Exercise instructions -
Of the entries below, return only those lines from the line with "of the farms" to the line with "from the survey.", exactly, both included.

[Saved data entries]
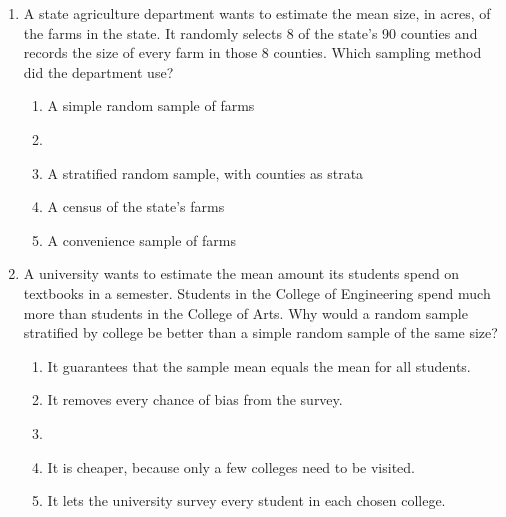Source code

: \documentclass[12pt]{article}
\begin{document}
\begin{enumerate}[leftmargin=1.9em, itemsep=0.10in]

  \item A state agriculture department wants to estimate the mean size, in acres, of the farms
        in the state. It randomly selects 8 of the state's 90 counties and records the size of
        every farm in those 8 counties. Which sampling method did the department use?
        \begin{enumerate}[label=\textbf{(\Alph*)}, leftmargin=2.2em, itemsep=1pt]
          \item A simple random sample of farms
          \item {}
          \item A stratified random sample, with counties as strata
          \item A census of the state's farms
          \item A convenience sample of farms
                \hfill{}\rule[-0.2in]{0pt}{0.48in}
        \end{enumerate}

  \item A university wants to estimate the mean amount its students spend on textbooks in a
        semester. Students in the College of Engineering spend much more than students in the
        College of Arts. Why would a random sample stratified by college be better than a simple
        random sample of the same size?
        \begin{enumerate}[label=\textbf{(\Alph*)}, leftmargin=2.2em, itemsep=1pt]
          \item It guarantees that the sample mean equals the mean for all students.
          \item It removes every chance of bias from the survey.
          \item {}
          \item It is cheaper, because only a few colleges need to be visited.
          \item It lets the university survey every student in each chosen college.
                \hfill{}\rule[-0.2in]{0pt}{0.48in}
        \end{enumerate}

\end{enumerate}
\end{document}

Result of the exercise -
  \item A state agriculture department wants to estimate the mean size, in acres, of the farms
        in the state. It randomly selects 8 of the state's 90 counties and records the size of
        every farm in those 8 counties. Which sampling method did the department use?
        \begin{enumerate}[label=\textbf{(\Alph*)}, leftmargin=2.2em, itemsep=1pt]
          \item A simple random sample of farms
          \item {}
          \item A stratified random sample, with counties as strata
          \item A census of the state's farms
          \item A convenience sample of farms
                \hfill{}\rule[-0.2in]{0pt}{0.48in}
        \end{enumerate}

  \item A university wants to estimate the mean amount its students spend on textbooks in a
        semester. Students in the College of Engineering spend much more than students in the
        College of Arts. Why would a random sample stratified by college be better than a simple
        random sample of the same size?
        \begin{enumerate}[label=\textbf{(\Alph*)}, leftmargin=2.2em, itemsep=1pt]
          \item It guarantees that the sample mean equals the mean for all students.
          \item It removes every chance of bias from the survey.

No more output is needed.